Final pit duruşuna gelindiğinde üç Ford aracı yarışı sırtlanmış durumdadır. Miles ve Hulme birinci sıradayken McLaren ve Amon ikinciliği, bir başka Ford pilotu olan Ronnie Bucknum ve Dick Hutcherson ise liderlerin 12 tur gerisinde olmasına rağmen üçüncü sıraya yerleşmiştir.

Ford, Araçlarının Aynı Anda Bitirmesini İstemiştir

Ford hâlihazırda Ferrari’yi tahtından salladığını anlayınca, yarışı  yükselen yarış hakimiyetlerini güçlendirecek ve Ferrari’ye alenen pistlerin liderinin kendileri olabileceğini gösterecek şekilde bitirme fikri uygular. O zamanın Ford yarış hakemi olan Leo Beebe, lider takımların hızlarını azaltıp kenara çektirerek üç Ford arabasının aynı anda çizgiyi geçecek şekilde yarışı başa baş bitirmelerini sağlamaya çalışmıştır.

Pist düzenleyicileri tarafından her ne kadar biri tarafından önerilen başa baş galibiyetin yarışın kademeli olarak başlamasından dolayı mümkün olmayacağı söylense de Beebe fikrinden vazgeçmemiş ve araçları bitiş çizgisine berabere getirtmiştir. Sonuç olarak Ford nihayet alenen Ferrari’yi yenmiştir.

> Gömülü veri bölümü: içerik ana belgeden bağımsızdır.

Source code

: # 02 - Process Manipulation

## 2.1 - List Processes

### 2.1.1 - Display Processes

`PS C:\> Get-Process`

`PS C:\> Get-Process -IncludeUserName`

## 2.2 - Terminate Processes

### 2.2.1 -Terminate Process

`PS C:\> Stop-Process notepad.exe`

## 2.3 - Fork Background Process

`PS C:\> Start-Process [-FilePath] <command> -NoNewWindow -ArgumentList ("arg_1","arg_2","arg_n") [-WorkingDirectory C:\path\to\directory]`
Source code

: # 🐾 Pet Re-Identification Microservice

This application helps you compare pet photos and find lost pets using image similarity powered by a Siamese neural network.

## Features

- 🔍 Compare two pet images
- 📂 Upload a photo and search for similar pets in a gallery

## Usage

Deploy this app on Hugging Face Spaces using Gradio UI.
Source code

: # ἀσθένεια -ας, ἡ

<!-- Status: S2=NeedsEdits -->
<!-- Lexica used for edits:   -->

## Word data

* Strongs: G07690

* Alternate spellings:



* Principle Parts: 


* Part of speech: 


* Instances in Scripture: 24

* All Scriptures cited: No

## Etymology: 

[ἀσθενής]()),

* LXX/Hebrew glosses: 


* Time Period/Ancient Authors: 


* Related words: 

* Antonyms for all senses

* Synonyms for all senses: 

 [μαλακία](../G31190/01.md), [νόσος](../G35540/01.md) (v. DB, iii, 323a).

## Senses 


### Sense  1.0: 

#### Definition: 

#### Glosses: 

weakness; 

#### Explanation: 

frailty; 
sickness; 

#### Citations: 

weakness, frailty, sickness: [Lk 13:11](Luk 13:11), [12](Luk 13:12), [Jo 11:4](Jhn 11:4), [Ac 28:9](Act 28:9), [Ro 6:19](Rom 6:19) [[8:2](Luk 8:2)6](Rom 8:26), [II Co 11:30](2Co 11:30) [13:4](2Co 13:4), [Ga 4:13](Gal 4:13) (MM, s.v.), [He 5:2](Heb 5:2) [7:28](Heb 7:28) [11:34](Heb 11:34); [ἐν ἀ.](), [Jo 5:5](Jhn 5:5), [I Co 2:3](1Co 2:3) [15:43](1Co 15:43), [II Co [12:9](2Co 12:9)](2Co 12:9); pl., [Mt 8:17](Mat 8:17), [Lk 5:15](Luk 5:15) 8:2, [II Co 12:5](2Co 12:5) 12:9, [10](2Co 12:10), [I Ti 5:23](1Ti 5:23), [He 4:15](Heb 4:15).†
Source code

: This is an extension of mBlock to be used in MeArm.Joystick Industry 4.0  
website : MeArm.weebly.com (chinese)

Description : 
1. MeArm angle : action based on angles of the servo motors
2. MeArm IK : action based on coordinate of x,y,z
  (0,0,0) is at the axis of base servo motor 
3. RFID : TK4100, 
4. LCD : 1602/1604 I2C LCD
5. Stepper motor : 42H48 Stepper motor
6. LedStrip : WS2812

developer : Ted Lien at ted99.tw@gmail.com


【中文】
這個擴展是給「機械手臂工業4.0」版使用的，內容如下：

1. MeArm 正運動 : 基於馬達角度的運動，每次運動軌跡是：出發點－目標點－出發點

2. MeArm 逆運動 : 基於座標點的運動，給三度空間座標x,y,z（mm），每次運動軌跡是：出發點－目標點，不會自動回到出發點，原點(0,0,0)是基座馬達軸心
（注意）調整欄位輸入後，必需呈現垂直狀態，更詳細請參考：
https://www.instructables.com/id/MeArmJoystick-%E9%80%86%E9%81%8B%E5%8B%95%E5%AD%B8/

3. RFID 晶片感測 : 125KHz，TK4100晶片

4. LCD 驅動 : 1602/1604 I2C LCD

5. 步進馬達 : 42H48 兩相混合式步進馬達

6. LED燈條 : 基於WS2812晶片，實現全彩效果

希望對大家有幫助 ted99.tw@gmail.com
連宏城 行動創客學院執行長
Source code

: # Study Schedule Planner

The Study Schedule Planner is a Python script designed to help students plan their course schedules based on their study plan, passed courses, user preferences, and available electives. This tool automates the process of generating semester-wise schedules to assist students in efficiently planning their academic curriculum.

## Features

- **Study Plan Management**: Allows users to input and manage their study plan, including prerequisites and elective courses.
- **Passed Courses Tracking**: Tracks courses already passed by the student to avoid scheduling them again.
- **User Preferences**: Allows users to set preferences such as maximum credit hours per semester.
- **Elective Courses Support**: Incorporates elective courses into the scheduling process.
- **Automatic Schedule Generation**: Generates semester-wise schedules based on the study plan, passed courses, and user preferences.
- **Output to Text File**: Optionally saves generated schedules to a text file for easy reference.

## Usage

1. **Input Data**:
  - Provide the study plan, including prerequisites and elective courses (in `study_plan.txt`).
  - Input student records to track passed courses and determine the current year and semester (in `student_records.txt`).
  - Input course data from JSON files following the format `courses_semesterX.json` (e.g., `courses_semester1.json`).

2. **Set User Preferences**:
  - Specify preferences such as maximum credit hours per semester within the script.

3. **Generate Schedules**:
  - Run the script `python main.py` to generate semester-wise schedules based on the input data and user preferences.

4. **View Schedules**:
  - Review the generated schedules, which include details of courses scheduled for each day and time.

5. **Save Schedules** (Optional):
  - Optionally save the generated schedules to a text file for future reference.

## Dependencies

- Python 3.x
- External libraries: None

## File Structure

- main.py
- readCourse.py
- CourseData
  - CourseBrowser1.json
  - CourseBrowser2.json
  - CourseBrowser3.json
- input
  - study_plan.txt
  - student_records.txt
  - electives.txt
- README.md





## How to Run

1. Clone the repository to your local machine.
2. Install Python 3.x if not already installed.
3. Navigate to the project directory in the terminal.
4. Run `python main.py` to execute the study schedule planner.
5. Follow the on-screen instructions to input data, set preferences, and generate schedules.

Ford saat başına yaklaşık 130 mil toplamda da 3,000 millik ortalama hızla yol kat ederek 1966 Le Mans yarışındaki tüm ödülleri toplamıştır. Ford’un bitiş kararına uymak için yavaşlayan Miles takımı, yarışı McLaren takımından az bir farkla geride bitirmiştir. Planlandığı gibi birbiri ardına gelmiş olsalardı, McLaren start pozisyonunda Miles’tan birkaç sıra geride başlasa dahi yarışı birincilikle bitirebilir ve yarışın genelinde az bir farkla önünde yer alabilirdi.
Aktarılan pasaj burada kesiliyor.